Le paiement électronique est défini comme étant tout paiement réalisé sur internet ou via un réseau de télécommunications. On parle alors de paiement mobile. Un paiement électronique peut être effectué via une carte bancaire sur un terminal de paiement installé chez le commerçant ou sur son PC avec une connexion internet pour accéder au site marchand ou sur son smartphone à travers l’application du commerçant.
Selon les experts, la Tunisie accuse un retard dans le développement de ces méthodes de paiement. Neyer Memmi, formateur et expert en monétique, nous explique les causes de ce retard. Il explique que «chez-nous, l’avènement de la monétique est apparu grâce au tourisme. Ainsi, l’acceptation des cartes bancaires a précédé leur émission en Tunisie. En effet, les touristes détenteurs de cartes internationales étaient dans l’obligation de les utiliser. Ce n’est qu’après cela que les banques ont commencé à émettre des cartes de paiement et de retrait».

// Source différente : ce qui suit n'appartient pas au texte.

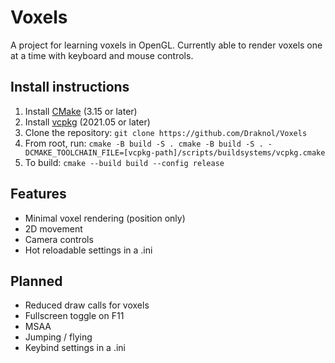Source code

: # Voxels
A project for learning voxels in OpenGL.
Currently able to render voxels one at a time with keyboard and mouse controls.

## Install instructions
1. Install [CMake](https://cmake.org/download) (3.15 or later)
2. Install [vcpkg](https://github.com/microsoft/vcpkg) (2021.05 or later)
3. Clone the repository: `git clone https://github.com/Draknol/Voxels`
4. From root, run: `cmake -B build -S . cmake -B build -S . -DCMAKE_TOOLCHAIN_FILE=[vcpkg-path]/scripts/buildsystems/vcpkg.cmake`
5. To build: `cmake --build build --config release`

## Features
* Minimal voxel rendering (position only)
* 2D movement
* Camera controls
* Hot reloadable settings in a .ini

## Planned
* Reduced draw calls for voxels
* Fullscreen toggle on F11
* MSAA
* Jumping / flying
* Keybind settings in a .ini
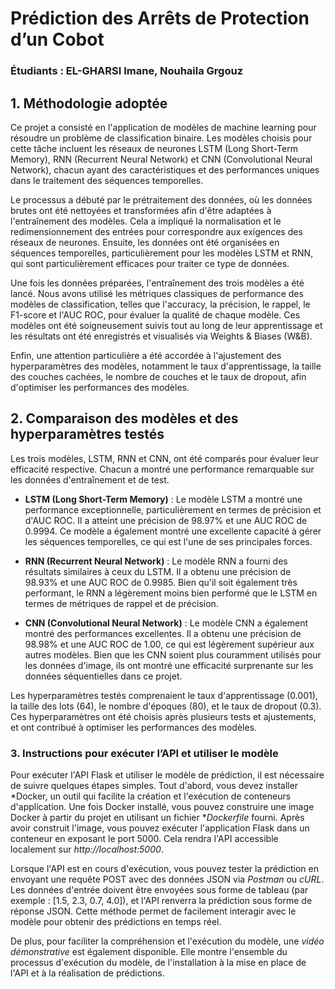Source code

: # Prédiction des Arrêts de Protection d’un Cobot

### Étudiants : EL-GHARSI Imane, Nouhaila Grgouz

## 1. Méthodologie adoptée

Ce projet a consisté en l'application de modèles de machine learning pour résoudre un problème de classification binaire. Les modèles choisis pour cette tâche incluent les réseaux de neurones LSTM (Long Short-Term Memory), RNN (Recurrent Neural Network) et CNN (Convolutional Neural Network), chacun ayant des caractéristiques et des performances uniques dans le traitement des séquences temporelles.

Le processus a débuté par le prétraitement des données, où les données brutes ont été nettoyées et transformées afin d'être adaptées à l'entraînement des modèles. Cela a impliqué la normalisation et le redimensionnement des entrées pour correspondre aux exigences des réseaux de neurones. Ensuite, les données ont été organisées en séquences temporelles, particulièrement pour les modèles LSTM et RNN, qui sont particulièrement efficaces pour traiter ce type de données.

Une fois les données préparées, l'entraînement des trois modèles a été lancé. Nous avons utilisé les métriques classiques de performance des modèles de classification, telles que l'accuracy, la précision, le rappel, le F1-score et l'AUC ROC, pour évaluer la qualité de chaque modèle. Ces modèles ont été soigneusement suivis tout au long de leur apprentissage et les résultats ont été enregistrés et visualisés via Weights & Biases (W&B).

Enfin, une attention particulière a été accordée à l'ajustement des hyperparamètres des modèles, notamment le taux d'apprentissage, la taille des couches cachées, le nombre de couches et le taux de dropout, afin d'optimiser les performances des modèles.

## 2. Comparaison des modèles et des hyperparamètres testés

Les trois modèles, LSTM, RNN et CNN, ont été comparés pour évaluer leur efficacité respective. Chacun a montré une performance remarquable sur les données d'entraînement et de test.

- **LSTM (Long Short-Term Memory)** : Le modèle LSTM a montré une performance exceptionnelle, particulièrement en termes de précision et d'AUC ROC. Il a atteint une précision de 98.97% et une AUC ROC de 0.9994. Ce modèle a également montré une excellente capacité à gérer les séquences temporelles, ce qui est l'une de ses principales forces.

- **RNN (Recurrent Neural Network)** : Le modèle RNN a fourni des résultats similaires à ceux du LSTM. Il a obtenu une précision de 98.93% et une AUC ROC de 0.9985. Bien qu'il soit également très performant, le RNN a légèrement moins bien performé que le LSTM en termes de métriques de rappel et de précision.

- **CNN (Convolutional Neural Network)** : Le modèle CNN a également montré des performances excellentes. Il a obtenu une précision de 98.98% et une AUC ROC de 1.00, ce qui est légèrement supérieur aux autres modèles. Bien que les CNN soient plus couramment utilisés pour les données d'image, ils ont montré une efficacité surprenante sur les données séquentielles dans ce projet.

Les hyperparamètres testés comprenaient le taux d'apprentissage (0.001), la taille des lots (64), le nombre d'époques (80), et le taux de dropout (0.3). Ces hyperparamètres ont été choisis après plusieurs tests et ajustements, et ont contribué à optimiser les performances des modèles.

### 3. Instructions pour exécuter l’API et utiliser le modèle

Pour exécuter l'API Flask et utiliser le modèle de prédiction, il est nécessaire de suivre quelques étapes simples. Tout d'abord, vous devez installer *Docker, un outil qui facilite la création et l'exécution de conteneurs d'application. Une fois Docker installé, vous pouvez construire une image Docker à partir du projet en utilisant un fichier **Dockerfile* fourni. Après avoir construit l'image, vous pouvez exécuter l'application Flask dans un conteneur en exposant le port 5000. Cela rendra l'API accessible localement sur *http://localhost:5000*.

Lorsque l'API est en cours d'exécution, vous pouvez tester la prédiction en envoyant une requête POST avec des données JSON via *Postman* ou *cURL*. Les données d'entrée doivent être envoyées sous forme de tableau (par exemple : [1.5, 2.3, 0.7, 4.0]), et l'API renverra la prédiction sous forme de réponse JSON. Cette méthode permet de facilement interagir avec le modèle pour obtenir des prédictions en temps réel.

De plus, pour faciliter la compréhension et l'exécution du modèle, une *vidéo démonstrative* est également disponible. Elle montre l'ensemble du processus d'exécution du modèle, de l'installation à la mise en place de l'API et à la réalisation de prédictions.

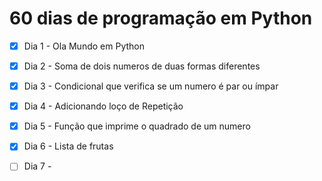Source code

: # 60 dias de programação em Python

- [x] Dia 1 - Ola Mundo em Python
- [x] Dia 2 - Soma de dois numeros de duas formas diferentes
- [x] Dia 3 - Condicional que verifica se um numero é par ou ímpar
- [x] Dia 4 - Adicionando loço de Repetição
- [x] Dia 5 - Função que imprime o quadrado de um numero
- [x] Dia 6 - Lista de frutas
- [ ] Dia 7 -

Un faible taux de bancarisation
Parallèlement, les banques tunisiennes ont commencé à développer tout un réseau d’acceptation, en installant des terminaux de paiement électronique chez les commerçants, dévoile Memmi. «Le constat est édifiant, il y a un retard de développement des paiements électroniques. Les statistiques ont, certes, évolué, mais elles demeurent en deçà des attentes par rapport à ce qui se passe dans le monde», note Memmi.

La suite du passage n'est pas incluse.